My second example to illustrate Israel’s ability to call the shots on the Arab side is what happened inside Abu Nidal’s organisation.

Abu Nidal (Sabri Khalil al-Banna) broke with Fatah in 1974 and set up his Baghdad-based terrorist organization because he was fiercely opposed to the pragmatic Arafat’s developing policy of politics and compromise with Israel. Among those assassinated by Abu Nidal’s hit men were 20 or so of Arafat’s peace envoys. They were Palestinians Arafat trusted to tell European and other leaders behind closed doors what he could not then say in public himself – that he really was moving the PLO to compromise and a two-state peace with Israel.

Under Arafat’s direction, Abu Iyad, then in charge of Fatah’s security, conducted a lengthy and detailed investigation into how Abu Nidal’s organization worked. The findings, which they subsequently shared with me, were that Abu Nidal was an alcoholic – he drank at least one bottle of whisky a day – and his number two, the man who was masterminding the assassination of Arafat’s envoys, was an Israeli agent.

Abu Nidal was shot dead in Baghdad in August 2002. Palestinian sources said he was taken out on the order of Saddam Hussein.

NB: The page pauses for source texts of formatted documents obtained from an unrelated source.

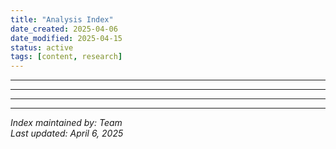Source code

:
 ```yaml
---
title: "Analysis Index"
date_created: 2025-04-06
date_modified: 2025-04-15
status: active
tags: [content, research]
---
```


---

---

---

---


*Index maintained by: Team*  
*Last updated: April 6, 2025*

His government’s public story was that Abu Nidal had committed suicide. My guess was that Arafat or Abu Iyad said to Saddam, “Kill him.”

Before we return to Mohammed Dahlan, I’ll share with readers what Arafat told me about his biggest fear. It was that Syria would follow Egypt and Jordan and make peace with Israel if it was wise enough to withdraw from and return the Golan Heights. I asked Arafat what would be so frightening about that if it happened. He replied to the effect that Syria would then join forces with Jordan and Egypt to compel the Palestinians to accept whatever crumbs Zionism was prepared to offer them.

My speculation (repeat speculation) is that if Mohammed Dahlan became the “President”, he would be prepared to use force as necessary to impose Israel’s terms for peace on the Palestinians.

Dahlan demonstrated his enthusiasm for doing Israeli and American dirty work when, at the request of the Bush administration, he agreed to lead a military campaign to destroy Hamas after its election victory in 2006. The Bush administration provided Dahlan with money and arms and trained his Fatah fighters in a number of Arab countries.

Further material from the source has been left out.